Material provided:
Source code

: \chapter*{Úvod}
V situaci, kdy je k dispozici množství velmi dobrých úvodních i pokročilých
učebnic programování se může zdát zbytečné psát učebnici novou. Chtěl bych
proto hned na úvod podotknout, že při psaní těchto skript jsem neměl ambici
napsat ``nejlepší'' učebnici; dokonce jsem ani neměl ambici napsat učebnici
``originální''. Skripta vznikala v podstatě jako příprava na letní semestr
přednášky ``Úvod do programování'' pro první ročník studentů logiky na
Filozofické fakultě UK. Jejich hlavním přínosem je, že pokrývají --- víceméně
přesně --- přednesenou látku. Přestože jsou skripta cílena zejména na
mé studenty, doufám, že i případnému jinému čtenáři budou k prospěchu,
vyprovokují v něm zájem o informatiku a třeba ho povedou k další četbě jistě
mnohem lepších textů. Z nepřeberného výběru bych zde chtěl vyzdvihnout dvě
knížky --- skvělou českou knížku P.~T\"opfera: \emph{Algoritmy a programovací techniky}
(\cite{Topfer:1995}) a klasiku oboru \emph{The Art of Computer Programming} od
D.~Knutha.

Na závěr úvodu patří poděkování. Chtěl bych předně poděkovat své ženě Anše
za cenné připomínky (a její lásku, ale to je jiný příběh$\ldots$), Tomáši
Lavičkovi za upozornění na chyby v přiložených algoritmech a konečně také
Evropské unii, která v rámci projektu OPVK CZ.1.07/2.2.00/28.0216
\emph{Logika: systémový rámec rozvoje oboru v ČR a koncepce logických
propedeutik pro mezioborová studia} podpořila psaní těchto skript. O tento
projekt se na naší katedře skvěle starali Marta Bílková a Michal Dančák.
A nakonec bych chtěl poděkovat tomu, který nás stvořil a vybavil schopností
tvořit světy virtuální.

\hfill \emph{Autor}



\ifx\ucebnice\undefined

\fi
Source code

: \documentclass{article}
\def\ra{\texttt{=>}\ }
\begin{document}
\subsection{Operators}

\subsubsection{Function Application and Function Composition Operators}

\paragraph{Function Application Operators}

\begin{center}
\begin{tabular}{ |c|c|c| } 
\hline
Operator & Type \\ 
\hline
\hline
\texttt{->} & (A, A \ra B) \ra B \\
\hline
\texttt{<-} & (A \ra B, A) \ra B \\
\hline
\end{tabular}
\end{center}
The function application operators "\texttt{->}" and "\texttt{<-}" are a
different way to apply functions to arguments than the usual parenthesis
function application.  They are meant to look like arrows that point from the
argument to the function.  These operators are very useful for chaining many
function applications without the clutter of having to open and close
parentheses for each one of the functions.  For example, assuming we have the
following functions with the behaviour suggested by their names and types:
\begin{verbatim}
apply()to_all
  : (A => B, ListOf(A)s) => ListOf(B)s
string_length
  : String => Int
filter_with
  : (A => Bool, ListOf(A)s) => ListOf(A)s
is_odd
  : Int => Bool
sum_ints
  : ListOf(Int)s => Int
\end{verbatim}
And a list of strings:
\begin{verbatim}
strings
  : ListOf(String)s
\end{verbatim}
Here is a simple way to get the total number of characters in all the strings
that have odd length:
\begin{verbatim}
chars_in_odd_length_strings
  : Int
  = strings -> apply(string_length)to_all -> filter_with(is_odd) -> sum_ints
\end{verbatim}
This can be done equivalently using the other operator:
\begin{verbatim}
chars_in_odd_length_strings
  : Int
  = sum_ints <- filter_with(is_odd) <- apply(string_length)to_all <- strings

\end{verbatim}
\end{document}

Brief: Please retype the data above exactly, including every line.

Result of this task:
Source code

: \chapter*{Úvod}
V situaci, kdy je k dispozici množství velmi dobrých úvodních i pokročilých
učebnic programování se může zdát zbytečné psát učebnici novou. Chtěl bych
proto hned na úvod podotknout, že při psaní těchto skript jsem neměl ambici
napsat ``nejlepší'' učebnici; dokonce jsem ani neměl ambici napsat učebnici
``originální''. Skripta vznikala v podstatě jako příprava na letní semestr
přednášky ``Úvod do programování'' pro první ročník studentů logiky na
Filozofické fakultě UK. Jejich hlavním přínosem je, že pokrývají --- víceméně
přesně --- přednesenou látku. Přestože jsou skripta cílena zejména na
mé studenty, doufám, že i případnému jinému čtenáři budou k prospěchu,
vyprovokují v něm zájem o informatiku a třeba ho povedou k další četbě jistě
mnohem lepších textů. Z nepřeberného výběru bych zde chtěl vyzdvihnout dvě
knížky --- skvělou českou knížku P.~T\"opfera: \emph{Algoritmy a programovací techniky}
(\cite{Topfer:1995}) a klasiku oboru \emph{The Art of Computer Programming} od
D.~Knutha.

Na závěr úvodu patří poděkování. Chtěl bych předně poděkovat své ženě Anše
za cenné připomínky (a její lásku, ale to je jiný příběh$\ldots$), Tomáši
Lavičkovi za upozornění na chyby v přiložených algoritmech a konečně také
Evropské unii, která v rámci projektu OPVK CZ.1.07/2.2.00/28.0216
\emph{Logika: systémový rámec rozvoje oboru v ČR a koncepce logických
propedeutik pro mezioborová studia} podpořila psaní těchto skript. O tento
projekt se na naší katedře skvěle starali Marta Bílková a Michal Dančák.
A nakonec bych chtěl poděkovat tomu, který nás stvořil a vybavil schopností
tvořit světy virtuální.

\hfill \emph{Autor}



\ifx\ucebnice\undefined

\fi
Source code

: \documentclass{article}
\def\ra{\texttt{=>}\ }
\begin{document}
\subsection{Operators}

\subsubsection{Function Application and Function Composition Operators}

\paragraph{Function Application Operators}

\begin{center}
\begin{tabular}{ |c|c|c| } 
\hline
Operator & Type \\ 
\hline
\hline
\texttt{->} & (A, A \ra B) \ra B \\
\hline
\texttt{<-} & (A \ra B, A) \ra B \\
\hline
\end{tabular}
\end{center}
The function application operators "\texttt{->}" and "\texttt{<-}" are a
different way to apply functions to arguments than the usual parenthesis
function application.  They are meant to look like arrows that point from the
argument to the function.  These operators are very useful for chaining many
function applications without the clutter of having to open and close
parentheses for each one of the functions.  For example, assuming we have the
following functions with the behaviour suggested by their names and types:
\begin{verbatim}
apply()to_all
  : (A => B, ListOf(A)s) => ListOf(B)s
string_length
  : String => Int
filter_with
  : (A => Bool, ListOf(A)s) => ListOf(A)s
is_odd
  : Int => Bool
sum_ints
  : ListOf(Int)s => Int
\end{verbatim}
And a list of strings:
\begin{verbatim}
strings
  : ListOf(String)s
\end{verbatim}
Here is a simple way to get the total number of characters in all the strings
that have odd length:
\begin{verbatim}
chars_in_odd_length_strings
  : Int
  = strings -> apply(string_length)to_all -> filter_with(is_odd) -> sum_ints
\end{verbatim}
This can be done equivalently using the other operator:
\begin{verbatim}
chars_in_odd_length_strings
  : Int
  = sum_ints <- filter_with(is_odd) <- apply(string_length)to_all <- strings

\end{verbatim}
\end{document}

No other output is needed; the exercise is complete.